** DATASET CONTENT **
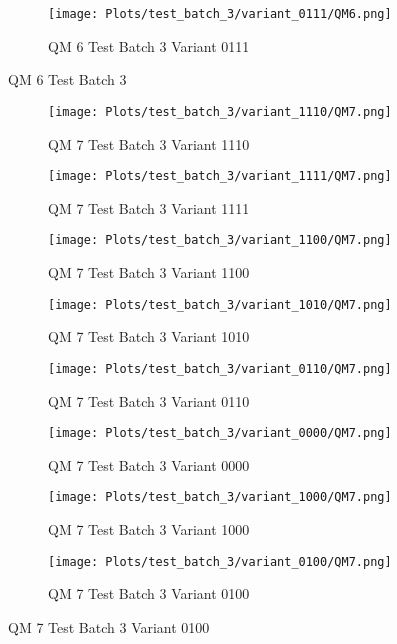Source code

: \documentclass{DissertateFigs}
\begin{document}
\begin{figure}[t!]
\medskip

    \begin{subfigure}{0.47\textwidth}
    \texttt{[image: Plots/test\_batch\_3/variant\_0111/QM6.png]}
    \caption{QM 6 Test Batch 3 Variant 0111}
    \end{subfigure}
\caption{QM 6 Test Batch 3}
    \end{figure}
\clearpage
\begin{figure}[t!]
    \begin{subfigure}{0.47\textwidth}
    \texttt{[image: Plots/test\_batch\_3/variant\_1110/QM7.png]}
    \caption{QM 7 Test Batch 3 Variant 1110}
    \end{subfigure}
    \begin{subfigure}{0.47\textwidth}
    \texttt{[image: Plots/test\_batch\_3/variant\_1111/QM7.png]}
    \caption{QM 7 Test Batch 3 Variant 1111}
    \end{subfigure}

\medskip

    \begin{subfigure}{0.47\textwidth}
    \texttt{[image: Plots/test\_batch\_3/variant\_1100/QM7.png]}
    \caption{QM 7 Test Batch 3 Variant 1100}
    \end{subfigure}
    \begin{subfigure}{0.47\textwidth}
    \texttt{[image: Plots/test\_batch\_3/variant\_1010/QM7.png]}
    \caption{QM 7 Test Batch 3 Variant 1010}
    \end{subfigure}

\medskip

    \begin{subfigure}{0.47\textwidth}
    \texttt{[image: Plots/test\_batch\_3/variant\_0110/QM7.png]}
    \caption{QM 7 Test Batch 3 Variant 0110}
    \end{subfigure}
    \begin{subfigure}{0.47\textwidth}
    \texttt{[image: Plots/test\_batch\_3/variant\_0000/QM7.png]}
    \caption{QM 7 Test Batch 3 Variant 0000}
    \end{subfigure}

\medskip

    \begin{subfigure}{0.47\textwidth}
    \texttt{[image: Plots/test\_batch\_3/variant\_1000/QM7.png]}
    \caption{QM 7 Test Batch 3 Variant 1000}
    \end{subfigure}
    \begin{subfigure}{0.47\textwidth}
    \texttt{[image: Plots/test\_batch\_3/variant\_0100/QM7.png]}
    \caption{QM 7 Test Batch 3 Variant 0100}
    \end{subfigure}


\end{figure}
\end{document}
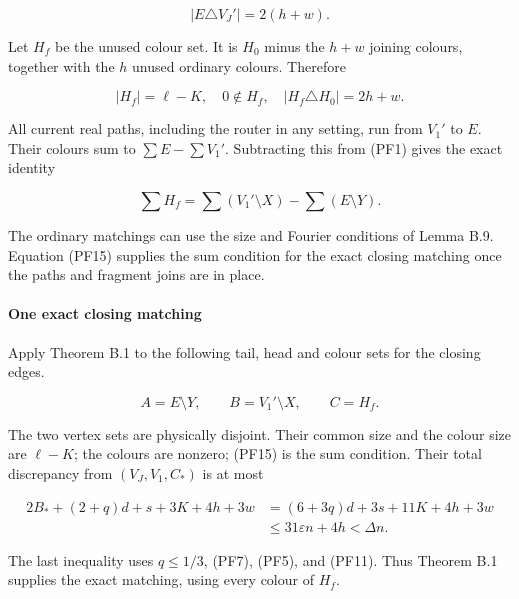 \documentclass[11pt,a4paper]{article}
\begin{document}
\begin{equation}
|E\triangle V_J'|=2(h+w).
\tag{PF13}\label{eq:PF13}
\end{equation}

Let \(H_f\) be the unused colour set. It is \(H_0\) minus the \(h+w\) joining colours, together with the \(h\) unused ordinary colours. Therefore

\begin{equation}
|H_f|=\ell-K,\quad 0\notin H_f,\quad
|H_f\triangle H_0|=2h+w.
\tag{PF14}\label{eq:PF14}
\end{equation}

All current real paths, including the router in any setting, run from \(V_1'\) to \(E\). Their colours sum to \(\sum E-\sum V_1'\). Subtracting this from (PF1) gives the exact identity

\begin{equation}
\sum H_f
=\sum(V_1'\setminus X)-\sum(E\setminus Y).
\tag{PF15}\label{eq:PF15}
\end{equation}

The ordinary matchings can use the size and Fourier conditions of Lemma B.9. Equation (PF15) supplies the sum condition for the exact closing matching once the paths and fragment joins are in place.

\hypertarget{one-exact-closing-matching}{%
\paragraph{One exact closing matching}\label{one-exact-closing-matching}}

Apply Theorem B.1 to the following tail, head and colour sets for the closing edges.

\[
A=E\setminus Y,\qquad B=V_1'\setminus X,\qquad C=H_f.
\]

The two vertex sets are physically disjoint. Their common size and the colour size are \(\ell-K\); the colours are nonzero; (PF15) is the sum condition. Their total discrepancy from \((V_J,V_1,C_*)\) is at most

\begin{equation}
\begin{aligned}
2B_*+(2+q)d+s+3K+4h+3w
&=(6+3q)d+3s+11K+4h+3w\\
&\le31\varepsilon n+4h<\Delta n.
\end{aligned}
\tag{PF16}\label{eq:PF16}
\end{equation}

The last inequality uses \(q\le1/3\), (PF7), (PF5), and (PF11). Thus Theorem B.1 supplies the exact matching, using every colour of \(H_f\).
\end{document}
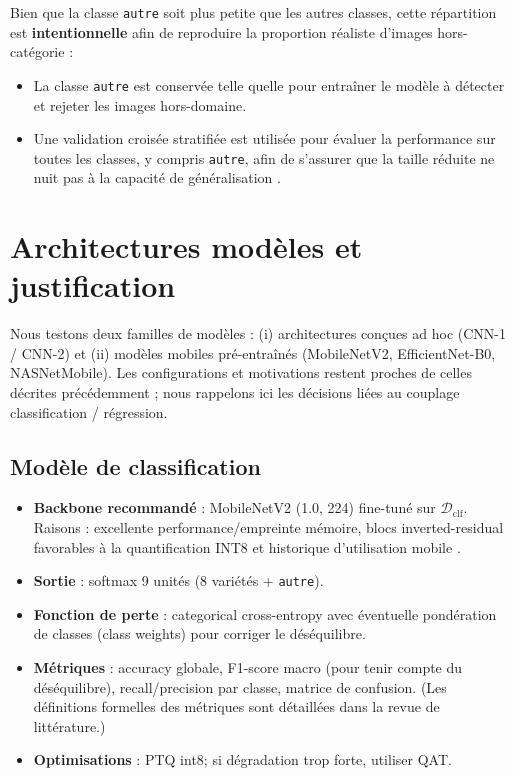 Bien que la classe \texttt{autre} soit plus petite que les autres classes, cette répartition est \textbf{intentionnelle} afin de reproduire la proportion réaliste d’images hors-catégorie :

\begin{itemize}
    \item La classe \texttt{autre} est conservée telle quelle pour entraîner le modèle à détecter et rejeter les images hors-domaine.  
    \item Une validation croisée stratifiée est utilisée pour évaluer la performance sur toutes les classes, y compris \texttt{autre}, afin de s’assurer que la taille réduite ne nuit pas à la capacité de généralisation \cite{buda2018systematic}.
\end{itemize}


\section{Architectures modèles et justification}

Nous testons deux familles de modèles : (i) architectures conçues ad hoc (CNN-1 / CNN-2) et (ii) modèles mobiles pré-entraînés (MobileNetV2, EfficientNet-B0, NASNetMobile). Les configurations et motivations restent proches de celles décrites précédemment ; nous rappelons ici les décisions liées au couplage classification / régression.

\subsection{Modèle de classification}

\begin{itemize}
    \item \textbf{Backbone recommandé} : MobileNetV2 (1.0, 224) fine-tuné sur \(\mathcal{D}_{\text{clf}}\). Raisons : excellente performance/empreinte mémoire, blocs inverted-residual favorables à la quantification INT8 et historique d'utilisation mobile \cite{sandler2018mobilenetv2}.
    \item \textbf{Sortie} : softmax 9 unités (8 variétés + \texttt{autre}).
    \item \textbf{Fonction de perte} : categorical cross-entropy avec éventuelle pondération de classes (class weights) pour corriger le déséquilibre.
    \item \textbf{Métriques} : accuracy globale, F1-score macro (pour tenir compte du déséquilibre), recall/precision par classe, matrice de confusion. (Les définitions formelles des métriques sont détaillées dans la revue de littérature.)
    \item \textbf{Optimisations} : PTQ int8; si dégradation trop forte, utiliser QAT.
\end{itemize}

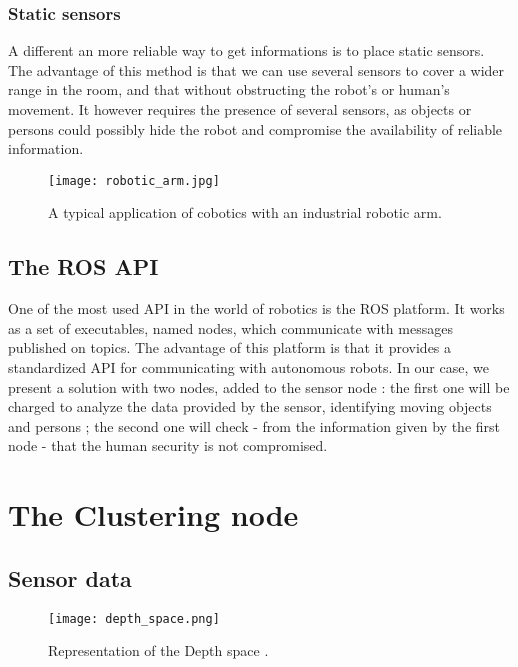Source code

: \documentclass[smallextended]{svjour3}
\begin{document}
\subsubsection{Static sensors}

A different an more reliable way to get informations is to place static sensors. The advantage of this method is that we can use several sensors to cover a wider range in the room, and that without obstructing the robot's or human's movement. It however requires the presence of several sensors, as objects or persons could possibly hide the robot and compromise the availability of reliable information.


\begin{figure}
\centering
\texttt{[image: robotic\_arm.jpg]}
\caption{\label{fig:robotic_arm}A typical application of cobotics with an industrial robotic arm.}
\end{figure}

\subsection{The ROS API}

One of the most used API in the world of robotics is the ROS platform. It works as a set of executables, named nodes, which communicate with messages published on topics. The advantage of this platform is that it provides a standardized API for communicating with autonomous robots. In our case, we present a solution with two nodes, added to the sensor node : the first one will be charged to analyze the data provided by the sensor, identifying moving objects and persons ; the second one will check - from the information given by the first node - that the human security is not compromised.

\section{The Clustering node}

\subsection{Sensor data}

\begin{figure}
\centering
\texttt{[image: depth\_space.png]}
\caption{\label{fig:depth_space}Representation of the Depth space \cite{Ref1}.}
\end{figure}
\end{document}
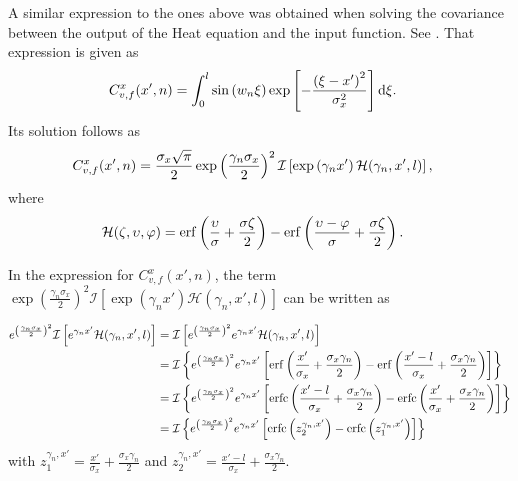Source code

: \documentclass[a4paper,10pt]{article}
\newcommand{\dif}{\textrm{d}}
\DeclareMathOperator{\erf}{erf}
\DeclareMathOperator{\erfc}{erfc}
\begin{document}
A similar expression to the ones above was obtained when solving the
covariance between the output of the Heat equation and the input
function. See \cite{Alvarez:HeatEquationReport}. That expression is
given as
\begin{align}
C^x_{v,f}(x',n)&=\int_0^l\sin\left(w_n\xi\right)
\exp\left[-\frac{\left(\xi-x'\right)^2}{\sigma^2_x}\right]\dif\xi.\notag
\end{align}
Its solution follows as
\begin{align}
C^x_{v,f}(x',n)&=\frac{\sigma_x\sqrt{\pi}}{2}\exp\left(\frac{\gamma_n\sigma_x}{2}\right)^2\mathcal{I}\left[\exp\left(\gamma_nx'\right)\mathcal{H}(\gamma_n,x',l)\right],\notag
\end{align}
where
\begin{align}
\notag \mathcal{H}(\zeta,\upsilon,\varphi)&=\erf\left(\frac{\upsilon}{\sigma}+\frac{\sigma \zeta}{2}\right)-\erf\left(\frac{\upsilon-\varphi}{\sigma}+\frac{\sigma \zeta}{2}\right).
\end{align}

In the expression for $C^x_{v,f}(x',n)$, the term
$\exp\left(\frac{\gamma_n\sigma_x}{2}\right)^2\mathcal{I}\left[\exp\left(\gamma_nx'\right)\mathcal{H}(\gamma_n,x',l)\right]$
can be written as

\begin{align}\notag
e^{\left(\frac{\gamma_n\sigma_x}{2}\right)^2}\mathcal{I}\left[e^{\gamma_nx'}\mathcal{H}(\gamma_n,x',l)\right]& = \mathcal{I}\left[e^{\left(\frac{\gamma_n\sigma_x}{2}\right)^2}e^{\gamma_nx'}\mathcal{H}(\gamma_n,x',l)\right] \\
%
\notag
&= \mathcal{I}\left\{e^{\left(\frac{\gamma_n\sigma_x}{2}\right)^2}e^{\gamma_nx'}\left[\erf\left(\frac{x'}{\sigma_x}+\frac{\sigma_x \gamma_n}{2}\right)-\erf\left(\frac{x'-l}{\sigma_x}+\frac{\sigma_x \gamma_n}{2}\right)\right]\right\}\\
%
\notag
&=
  \mathcal{I}\left\{e^{\left(\frac{\gamma_n\sigma_x}{2}\right)^2}e^{\gamma_nx'}\left[\erfc\left(\frac{x'-l}{\sigma_x}+\frac{\sigma_x
  \gamma_n}{2}\right)-\erfc\left(\frac{x'}{\sigma_x}+\frac{\sigma_x
  \gamma_n}{2}\right)\right]\right\}\\
& = \mathcal{I}\left\{e^{\left(\frac{\gamma_n\sigma_x}{2}\right)^2}e^{\gamma_nx'}\left[\erfc\left(z_2^{\gamma_n,x'}\right)-\erfc\left(z_1^{\gamma_n,x'}\right)\right]\right\}
\end{align}
with $z_1^{\gamma_n,x'}=\frac{x'}{\sigma_x}+\frac{\sigma_x \gamma_n}{2}$ and $z_2^{\gamma_n,x'}=\frac{x'-l}{\sigma_x}
+\frac{\sigma_x\gamma_n}{2}$.\\
\end{document}
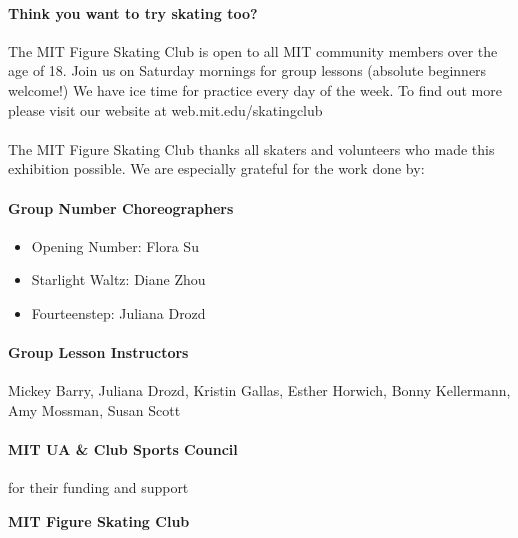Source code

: \documentclass[12pt]{article}
\begin{document}
\begin{multicols*}{2}


\paragraph{Think you want to try skating too?} The MIT Figure Skating Club is open to all MIT community members over the age of 18. Join us on Saturday mornings for group lessons (absolute beginners welcome!) We have ice time for practice every day of the week. To find out more please visit our website at web.mit.edu/skatingclub

\paragraph{} The MIT Figure Skating Club thanks all skaters and volunteers who made this exhibition possible. We are especially grateful for the work done by:

\paragraph{Group Number Choreographers}
\begin{itemize}
    \item Opening Number: Flora Su
    \item Starlight Waltz: Diane Zhou
    \item Fourteenstep: Juliana Drozd
\end{itemize}

\paragraph{Group Lesson Instructors} Mickey Barry, Juliana Drozd, Kristin Gallas, Esther Horwich, Bonny Kellermann, Amy Mossman, Susan Scott
\paragraph{MIT UA \& Club Sports Council} for their funding and support

\vfill\null
\columnbreak


\begin{center}

\vspace*{1.5in}

\begin{Large}
{\bfseries
MIT Figure Skating Club
}
\end{Large}


\end{center}
\end{multicols*}
\end{document}
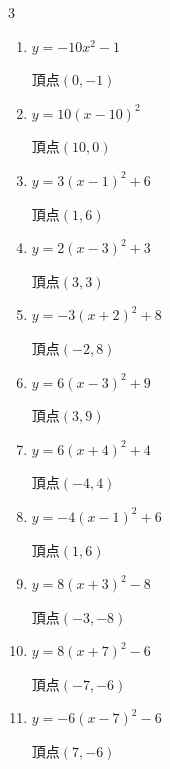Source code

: \begin{multicols}{3}
\begin{enumerate}
        $\displaystyle 頂点\left( -4 , -1 \right)$

  \item $\displaystyle y=-10x^{2}-1$

        $\displaystyle 頂点\left( 0 , -1 \right)$

  \item $\displaystyle y=10\left( x-10\right)^{2}$

        $\displaystyle 頂点\left( 10 , 0 \right)$

  \item $\displaystyle y=3\left( x-1\right)^{2}+6$

        $\displaystyle 頂点\left( 1 , 6 \right)$

  \item $\displaystyle y=2\left( x-3\right)^{2}+3$

        $\displaystyle 頂点\left( 3 , 3 \right)$

  \item $\displaystyle y=-3\left( x+2\right)^{2}+8$

        $\displaystyle 頂点\left( -2 , 8 \right)$

\columnbreak %

\resetques

  \item $\displaystyle y=6\left( x-3\right)^{2}+9$

        $\displaystyle 頂点\left( 3 , 9 \right)$

  \item $\displaystyle y=6\left( x+4\right)^{2}+4$

        $\displaystyle 頂点\left( -4 , 4 \right)$

  \item $\displaystyle y=-4\left( x-1\right)^{2}+6$

        $\displaystyle 頂点\left( 1 , 6 \right)$

  \item $\displaystyle y=8\left( x+3\right)^{2}-8$

        $\displaystyle 頂点\left( -3 , -8 \right)$

  \item $\displaystyle y=8\left( x+7\right)^{2}-6$

        $\displaystyle 頂点\left( -7 , -6 \right)$

  \item $\displaystyle y=-6\left( x-7\right)^{2}-6$

        $\displaystyle 頂点\left( 7 , -6 \right)$


\end{enumerate}
\end{multicols}
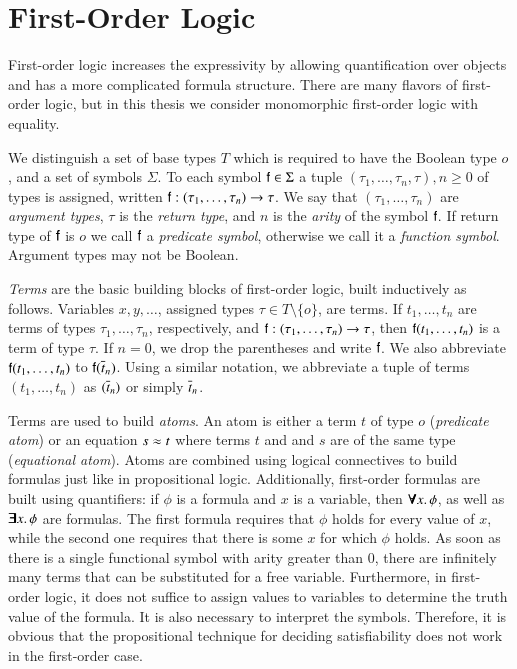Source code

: \section{First-Order Logic}
\label{sec:pre:fol}

First-order logic increases the expressivity by allowing quantification over
objects and has a more complicated formula structure. There are many flavors of
first-order logic, but in this thesis we consider monomorphic first-order logic
with equality.

We distinguish a set of base types $T$ which is required to have the Boolean
type $o$, and a set of symbols $\Sigma$. To each symbol $\mathsf{f} \in \Sigma$ a
tuple $(\tau_1, \ldots, \tau_{n}, \tau), n \geq 0$ of types is assigned, written
$\mathsf{f} : (\tau_1, \ldots, \tau_{n}) \rightarrow \tau$. We say that $(\tau_1,
\ldots, \tau_{n})$ are \emph{argument types}, $\tau$ is the \emph{return type}, and $n$
is the \emph{arity} of the symbol $\mathsf{f}$. If return type of $\mathsf{f}$ is $o$ we call
$\mathsf{f}$ a \emph{predicate symbol}, otherwise we call it a \emph{function symbol}. Argument types may not be Boolean.

\emph{Terms} are the basic building blocks of first-order logic, built inductively as follows. Variables
$x,y,\ldots$, assigned types $\tau \in T\setminus \{ o \}$, are terms. If $t_1,\ldots,t_n$ are
terms of types $\tau_1, \ldots, \tau_n$, respectively, and $\mathsf{f} : (\tau_1,
\ldots, \tau_{n}) \rightarrow \tau$, then $\mathsf{f}(t_1, \ldots, t_n)$ is a term
of type $\tau$. If $n=0$, we drop the parentheses and write $\mathsf{f}$. We also
abbreviate $\mathsf{f}(t_1, \ldots, t_n)$ to $\mathsf{f}(\overline{t}_{n})$. Using a similar
notation, we abbreviate a tuple of terms $(t_1, \ldots, t_n)$ as $(\overline{t}_{n})$
or simply $\overline{t}_{n}$.

Terms are used to build \emph{atoms}. An atom is either a term $t$ of type $o$ (\emph{predicate atom}) or an
equation $s \approx t$ where terms $t$ and and $s$ are of the same type (\emph{equational atom}). Atoms are
combined using logical connectives to build formulas just like in propositional
logic. Additionally, first-order formulas are built using quantifiers: if $\phi$
is a formula and $x$ is a variable, then $\pmb{\forall} x.\, \phi$, as well as
$\pmb{\exists} x.\, \phi$ are formulas. The first formula requires that $\phi$ holds
for every value of $x$, while the second one requires that there is some $x$ for
which $\phi$ holds. As soon as there is a single functional symbol with arity
greater than 0, there are infinitely many terms that can be substituted for a
free variable. Furthermore, in first-order logic, it does not suffice to assign
values to variables to determine the truth value of the formula. It is also
necessary to interpret the symbols. Therefore, it is obvious that the propositional
technique for deciding satisfiability does not work in the first-order case.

** TASK TO COMPLETE **
Would you please return all lines of the data that include the word "classification"?

** SOLUTION FOR THIS PROBLEM **
Nous testons deux familles de modèles : (i) architectures conçues ad hoc (CNN-1 / CNN-2) et (ii) modèles mobiles pré-entraînés (MobileNetV2, EfficientNet-B0, NASNetMobile). Les configurations et motivations restent proches de celles décrites précédemment ; nous rappelons ici les décisions liées au couplage classification / régression.
\subsection{Modèle de classification}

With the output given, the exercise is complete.